(Provided material)

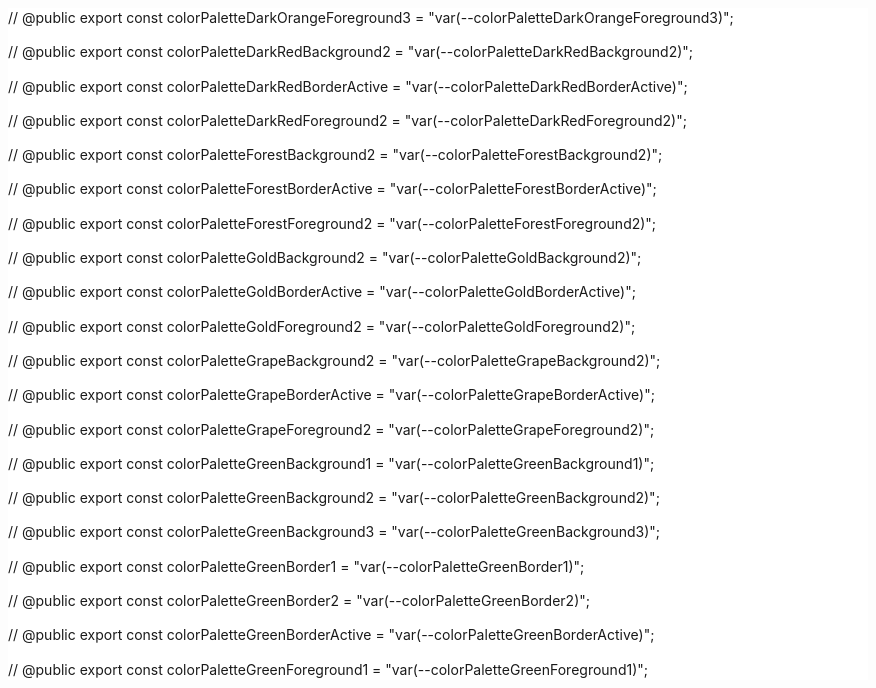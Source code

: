 // @public
export const colorPaletteDarkOrangeForeground3 = "var(--colorPaletteDarkOrangeForeground3)";

// @public
export const colorPaletteDarkRedBackground2 = "var(--colorPaletteDarkRedBackground2)";

// @public
export const colorPaletteDarkRedBorderActive = "var(--colorPaletteDarkRedBorderActive)";

// @public
export const colorPaletteDarkRedForeground2 = "var(--colorPaletteDarkRedForeground2)";

// @public
export const colorPaletteForestBackground2 = "var(--colorPaletteForestBackground2)";

// @public
export const colorPaletteForestBorderActive = "var(--colorPaletteForestBorderActive)";

// @public
export const colorPaletteForestForeground2 = "var(--colorPaletteForestForeground2)";

// @public
export const colorPaletteGoldBackground2 = "var(--colorPaletteGoldBackground2)";

// @public
export const colorPaletteGoldBorderActive = "var(--colorPaletteGoldBorderActive)";

// @public
export const colorPaletteGoldForeground2 = "var(--colorPaletteGoldForeground2)";

// @public
export const colorPaletteGrapeBackground2 = "var(--colorPaletteGrapeBackground2)";

// @public
export const colorPaletteGrapeBorderActive = "var(--colorPaletteGrapeBorderActive)";

// @public
export const colorPaletteGrapeForeground2 = "var(--colorPaletteGrapeForeground2)";

// @public
export const colorPaletteGreenBackground1 = "var(--colorPaletteGreenBackground1)";

// @public
export const colorPaletteGreenBackground2 = "var(--colorPaletteGreenBackground2)";

// @public
export const colorPaletteGreenBackground3 = "var(--colorPaletteGreenBackground3)";

// @public
export const colorPaletteGreenBorder1 = "var(--colorPaletteGreenBorder1)";

// @public
export const colorPaletteGreenBorder2 = "var(--colorPaletteGreenBorder2)";

// @public
export const colorPaletteGreenBorderActive = "var(--colorPaletteGreenBorderActive)";

// @public
export const colorPaletteGreenForeground1 = "var(--colorPaletteGreenForeground1)";
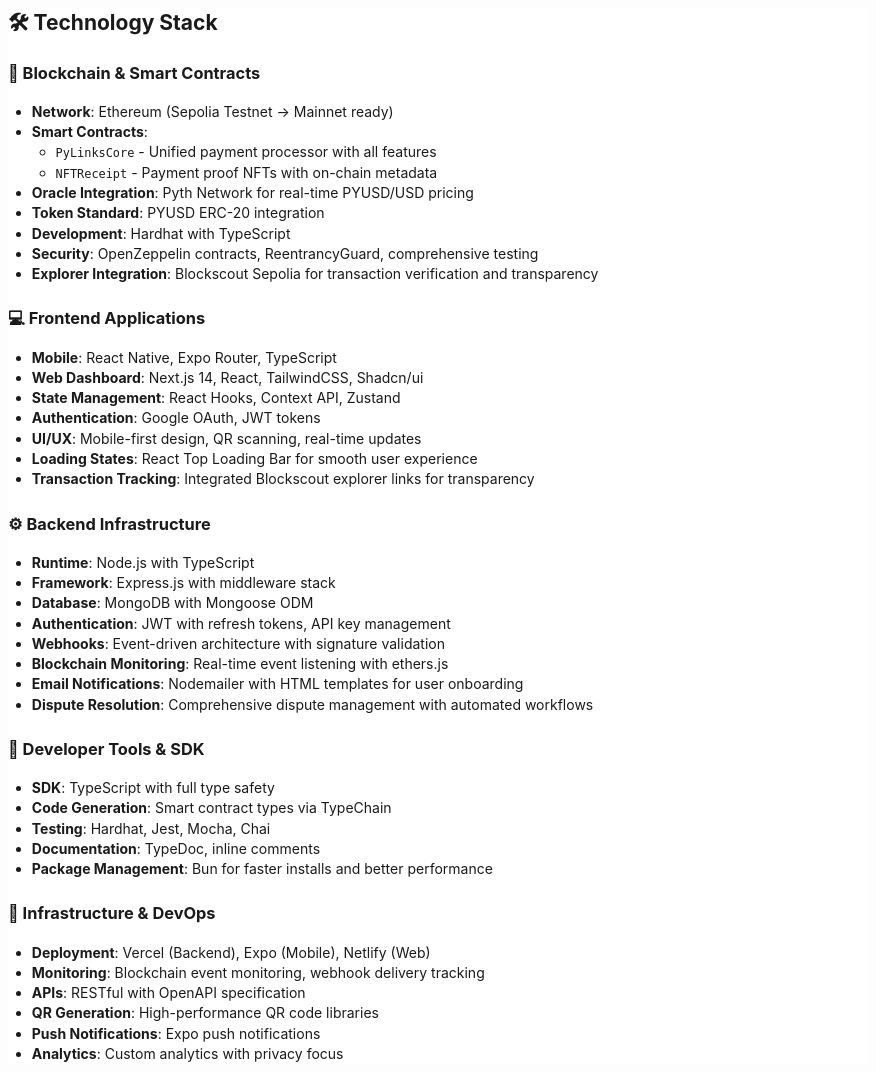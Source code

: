 ## 🛠️ Technology Stack

### 🔗 Blockchain & Smart Contracts

- **Network**: Ethereum (Sepolia Testnet → Mainnet ready)
- **Smart Contracts**:
  - `PyLinksCore` - Unified payment processor with all features
  - `NFTReceipt` - Payment proof NFTs with on-chain metadata
- **Oracle Integration**: Pyth Network for real-time PYUSD/USD pricing
- **Token Standard**: PYUSD ERC-20 integration
- **Development**: Hardhat with TypeScript
- **Security**: OpenZeppelin contracts, ReentrancyGuard, comprehensive testing
- **Explorer Integration**: Blockscout Sepolia for transaction verification and transparency

### 💻 Frontend Applications

- **Mobile**: React Native, Expo Router, TypeScript
- **Web Dashboard**: Next.js 14, React, TailwindCSS, Shadcn/ui
- **State Management**: React Hooks, Context API, Zustand
- **Authentication**: Google OAuth, JWT tokens
- **UI/UX**: Mobile-first design, QR scanning, real-time updates
- **Loading States**: React Top Loading Bar for smooth user experience
- **Transaction Tracking**: Integrated Blockscout explorer links for transparency

### ⚙️ Backend Infrastructure

- **Runtime**: Node.js with TypeScript
- **Framework**: Express.js with middleware stack
- **Database**: MongoDB with Mongoose ODM
- **Authentication**: JWT with refresh tokens, API key management
- **Webhooks**: Event-driven architecture with signature validation
- **Blockchain Monitoring**: Real-time event listening with ethers.js
- **Email Notifications**: Nodemailer with HTML templates for user onboarding
- **Dispute Resolution**: Comprehensive dispute management with automated workflows

### 🔧 Developer Tools & SDK

- **SDK**: TypeScript with full type safety
- **Code Generation**: Smart contract types via TypeChain
- **Testing**: Hardhat, Jest, Mocha, Chai
- **Documentation**: TypeDoc, inline comments
- **Package Management**: Bun for faster installs and better performance

### 🚀 Infrastructure & DevOps

- **Deployment**: Vercel (Backend), Expo (Mobile), Netlify (Web)
- **Monitoring**: Blockchain event monitoring, webhook delivery tracking
- **APIs**: RESTful with OpenAPI specification
- **QR Generation**: High-performance QR code libraries
- **Push Notifications**: Expo push notifications
- **Analytics**: Custom analytics with privacy focus
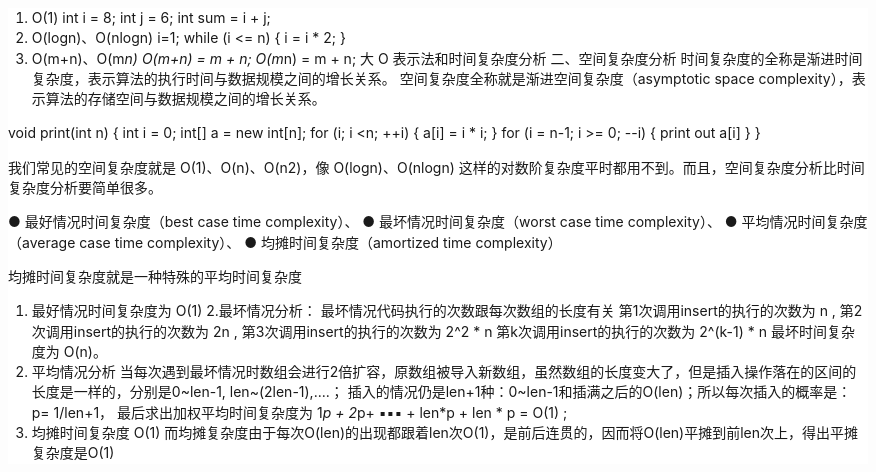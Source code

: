 
1. O(1)
 int i = 8;
 int j = 6;
 int sum = i + j;
2. O(logn)、O(nlogn)
 i=1;
 while (i <= n)  {
   i = i * 2;
 }
3. O(m+n)、O(m*n)
O(m+n) = m + n;
O(m*n) = m + n;
大 O 表示法和时间复杂度分析
二、空间复杂度分析
时间复杂度的全称是渐进时间复杂度，表示算法的执行时间与数据规模之间的增长关系。
空间复杂度全称就是渐进空间复杂度（asymptotic space complexity），表示算法的存储空间与数据规模之间的增长关系。

void print(int n) {
  int i = 0;
  int[] a = new int[n];
  for (i; i <n; ++i) {
    a[i] = i * i;
  }
  for (i = n-1; i >= 0; --i) {
    print out a[i]
  }
}

我们常见的空间复杂度就是 O(1)、O(n)、O(n2)，像 O(logn)、O(nlogn) 这样的对数阶复杂度平时都用不到。而且，空间复杂度分析比时间复杂度分析要简单很多。

  ● 最好情况时间复杂度（best case time complexity）、
  ● 最坏情况时间复杂度（worst case time complexity）、
  ● 平均情况时间复杂度（average case time complexity）、
  ● 均摊时间复杂度（amortized time complexity）

均摊时间复杂度就是一种特殊的平均时间复杂度


1. 最好情况时间复杂度为 O(1)
2.最坏情况分析：
最坏情况代码执行的次数跟每次数组的长度有关
第1次调用insert的执行的次数为 n ,
第2次调用insert的执行的次数为 2n ,
第3次调用insert的执行的次数为 2^2 * n
第k次调用insert的执行的次数为 2^(k-1) * n
最坏时间复杂度为 O(n)。
3. 平均情况分析
当每次遇到最坏情况时数组会进行2倍扩容，原数组被导入新数组，虽然数组的长度变大了，但是插入操作落在的区间的长度是一样的，分别是0~len-1, len~(2len-1),....；
插入的情况仍是len+1种：0~len-1和插满之后的O(len)；所以每次插入的概率是：p= 1/len+1，
最后求出加权平均时间复杂度为 1*p + 2*p+ ▪▪▪ + len*p + len * p = O(1) ;
4. 均摊时间复杂度 O(1)
而均摊复杂度由于每次O(len)的出现都跟着len次O(1)，是前后连贯的，因而将O(len)平摊到前len次上，得出平摊复杂度是O(1)

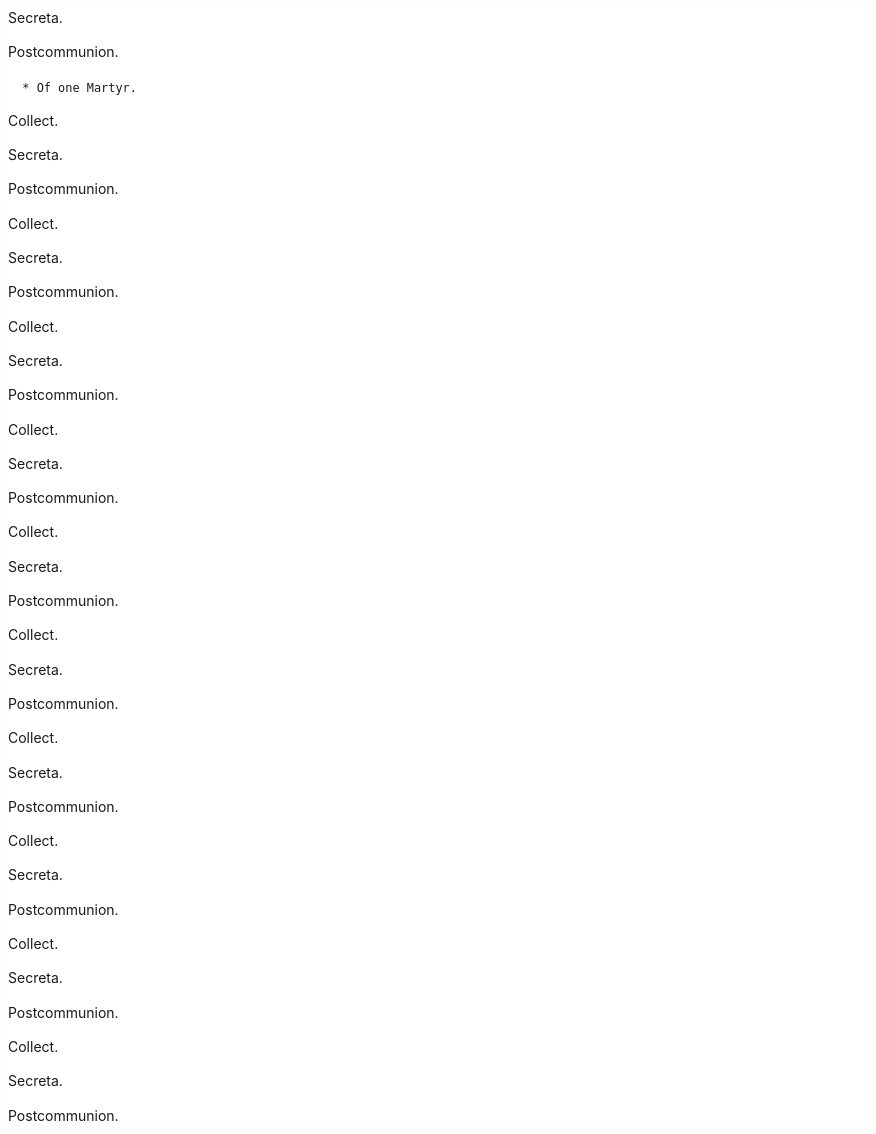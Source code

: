 Secreta.

Postcommunion.

      * Of one Martyr.

Collect.

Secreta.

Postcommunion.

Collect.

Secreta.

Postcommunion.

Collect.

Secreta.

Postcommunion.

Collect.

Secreta.

Postcommunion.

Collect.

Secreta.

Postcommunion.

Collect.

Secreta.

Postcommunion.

Collect.

Secreta.

Postcommunion.

Collect.

Secreta.

Postcommunion.

Collect.

Secreta.

Postcommunion.

Collect.

Secreta.

Postcommunion.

(End Provided material)

What needs to be done: Using the data above, reproduce exactly the lines from the line that contains "- **Authentication**: JWT" through the line that contains "- **SDK**: TypeScript with full type safety", including both.

Exercise result:
- **Authentication**: JWT with refresh tokens, API key management
- **Webhooks**: Event-driven architecture with signature validation
- **Blockchain Monitoring**: Real-time event listening with ethers.js
- **Email Notifications**: Nodemailer with HTML templates for user onboarding
- **Dispute Resolution**: Comprehensive dispute management with automated workflows

### 🔧 Developer Tools & SDK

- **SDK**: TypeScript with full type safety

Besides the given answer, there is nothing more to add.